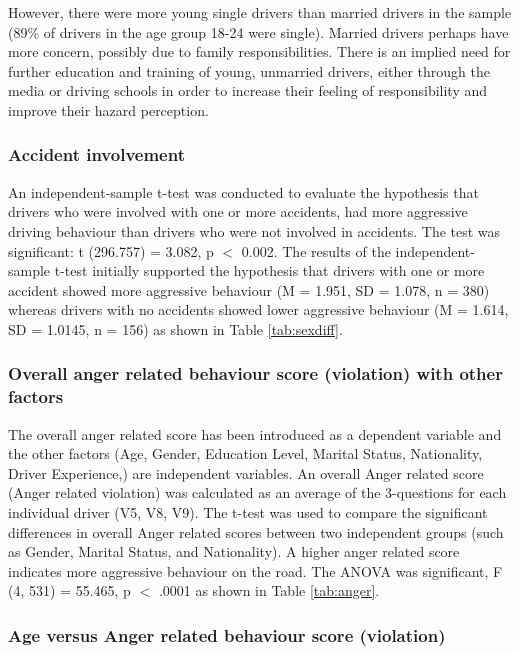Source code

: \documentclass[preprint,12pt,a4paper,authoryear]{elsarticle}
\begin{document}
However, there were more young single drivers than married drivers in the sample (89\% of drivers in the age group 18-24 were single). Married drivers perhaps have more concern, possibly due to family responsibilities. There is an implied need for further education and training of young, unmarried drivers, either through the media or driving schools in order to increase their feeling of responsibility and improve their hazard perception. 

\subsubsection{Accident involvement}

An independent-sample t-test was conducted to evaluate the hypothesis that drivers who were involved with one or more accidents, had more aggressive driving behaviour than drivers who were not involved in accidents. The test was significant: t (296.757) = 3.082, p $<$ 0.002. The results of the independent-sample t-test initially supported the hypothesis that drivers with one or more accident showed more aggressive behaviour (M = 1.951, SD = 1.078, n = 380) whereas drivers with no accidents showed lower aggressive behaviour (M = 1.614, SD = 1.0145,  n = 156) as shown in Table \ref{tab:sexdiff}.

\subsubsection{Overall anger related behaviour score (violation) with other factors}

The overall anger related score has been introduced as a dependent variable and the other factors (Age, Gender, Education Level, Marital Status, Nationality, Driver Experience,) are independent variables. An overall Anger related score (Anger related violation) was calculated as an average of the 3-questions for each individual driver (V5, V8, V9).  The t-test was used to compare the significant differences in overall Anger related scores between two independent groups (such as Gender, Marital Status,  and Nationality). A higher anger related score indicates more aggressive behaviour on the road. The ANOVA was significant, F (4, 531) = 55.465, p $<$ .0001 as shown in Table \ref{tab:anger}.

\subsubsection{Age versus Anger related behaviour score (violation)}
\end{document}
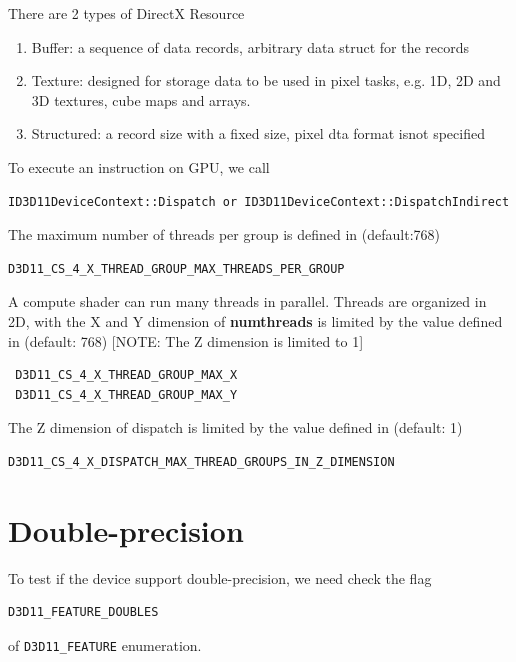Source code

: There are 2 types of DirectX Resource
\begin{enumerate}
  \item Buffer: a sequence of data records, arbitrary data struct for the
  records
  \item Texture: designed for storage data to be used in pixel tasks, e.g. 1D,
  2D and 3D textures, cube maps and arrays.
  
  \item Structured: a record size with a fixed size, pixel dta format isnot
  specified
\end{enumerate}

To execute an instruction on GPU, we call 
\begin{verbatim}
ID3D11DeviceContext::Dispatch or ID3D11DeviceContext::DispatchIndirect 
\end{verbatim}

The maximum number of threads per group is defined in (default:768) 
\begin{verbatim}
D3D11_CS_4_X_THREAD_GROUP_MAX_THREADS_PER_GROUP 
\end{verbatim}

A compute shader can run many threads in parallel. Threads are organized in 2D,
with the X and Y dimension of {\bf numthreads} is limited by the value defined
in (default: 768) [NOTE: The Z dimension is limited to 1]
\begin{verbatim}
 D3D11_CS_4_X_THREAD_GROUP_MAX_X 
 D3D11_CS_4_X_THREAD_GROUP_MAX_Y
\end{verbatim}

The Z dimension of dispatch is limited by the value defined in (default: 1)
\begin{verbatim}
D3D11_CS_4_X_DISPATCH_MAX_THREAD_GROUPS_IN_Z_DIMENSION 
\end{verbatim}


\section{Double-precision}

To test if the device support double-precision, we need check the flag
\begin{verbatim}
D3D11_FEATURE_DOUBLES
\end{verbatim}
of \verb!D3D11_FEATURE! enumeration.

→ **Task prompt**: Give back an exact reproduction of the entries, with all pictures excluded.

→ **Result below**:
Source code

: \documentclass[preprint,12pt,a4paper,authoryear]{elsarticle}
\begin{document}
However, there were more young single drivers than married drivers in the sample (89\% of drivers in the age group 18-24 were single). Married drivers perhaps have more concern, possibly due to family responsibilities. There is an implied need for further education and training of young, unmarried drivers, either through the media or driving schools in order to increase their feeling of responsibility and improve their hazard perception. 

\subsubsection{Accident involvement}

An independent-sample t-test was conducted to evaluate the hypothesis that drivers who were involved with one or more accidents, had more aggressive driving behaviour than drivers who were not involved in accidents. The test was significant: t (296.757) = 3.082, p $<$ 0.002. The results of the independent-sample t-test initially supported the hypothesis that drivers with one or more accident showed more aggressive behaviour (M = 1.951, SD = 1.078, n = 380) whereas drivers with no accidents showed lower aggressive behaviour (M = 1.614, SD = 1.0145,  n = 156) as shown in Table \ref{tab:sexdiff}.

\subsubsection{Overall anger related behaviour score (violation) with other factors}

The overall anger related score has been introduced as a dependent variable and the other factors (Age, Gender, Education Level, Marital Status, Nationality, Driver Experience,) are independent variables. An overall Anger related score (Anger related violation) was calculated as an average of the 3-questions for each individual driver (V5, V8, V9).  The t-test was used to compare the significant differences in overall Anger related scores between two independent groups (such as Gender, Marital Status,  and Nationality). A higher anger related score indicates more aggressive behaviour on the road. The ANOVA was significant, F (4, 531) = 55.465, p $<$ .0001 as shown in Table \ref{tab:anger}.

\subsubsection{Age versus Anger related behaviour score (violation)}
\end{document}
Source code

: There are 2 types of DirectX Resource
\begin{enumerate}
  \item Buffer: a sequence of data records, arbitrary data struct for the
  records
  \item Texture: designed for storage data to be used in pixel tasks, e.g. 1D,
  2D and 3D textures, cube maps and arrays.
  
  \item Structured: a record size with a fixed size, pixel dta format isnot
  specified
\end{enumerate}

To execute an instruction on GPU, we call 
\begin{verbatim}
ID3D11DeviceContext::Dispatch or ID3D11DeviceContext::DispatchIndirect 
\end{verbatim}

The maximum number of threads per group is defined in (default:768) 
\begin{verbatim}
D3D11_CS_4_X_THREAD_GROUP_MAX_THREADS_PER_GROUP 
\end{verbatim}

A compute shader can run many threads in parallel. Threads are organized in 2D,
with the X and Y dimension of {\bf numthreads} is limited by the value defined
in (default: 768) [NOTE: The Z dimension is limited to 1]
\begin{verbatim}
 D3D11_CS_4_X_THREAD_GROUP_MAX_X 
 D3D11_CS_4_X_THREAD_GROUP_MAX_Y
\end{verbatim}

The Z dimension of dispatch is limited by the value defined in (default: 1)
\begin{verbatim}
D3D11_CS_4_X_DISPATCH_MAX_THREAD_GROUPS_IN_Z_DIMENSION 
\end{verbatim}


\section{Double-precision}

To test if the device support double-precision, we need check the flag
\begin{verbatim}
D3D11_FEATURE_DOUBLES
\end{verbatim}
of \verb!D3D11_FEATURE! enumeration.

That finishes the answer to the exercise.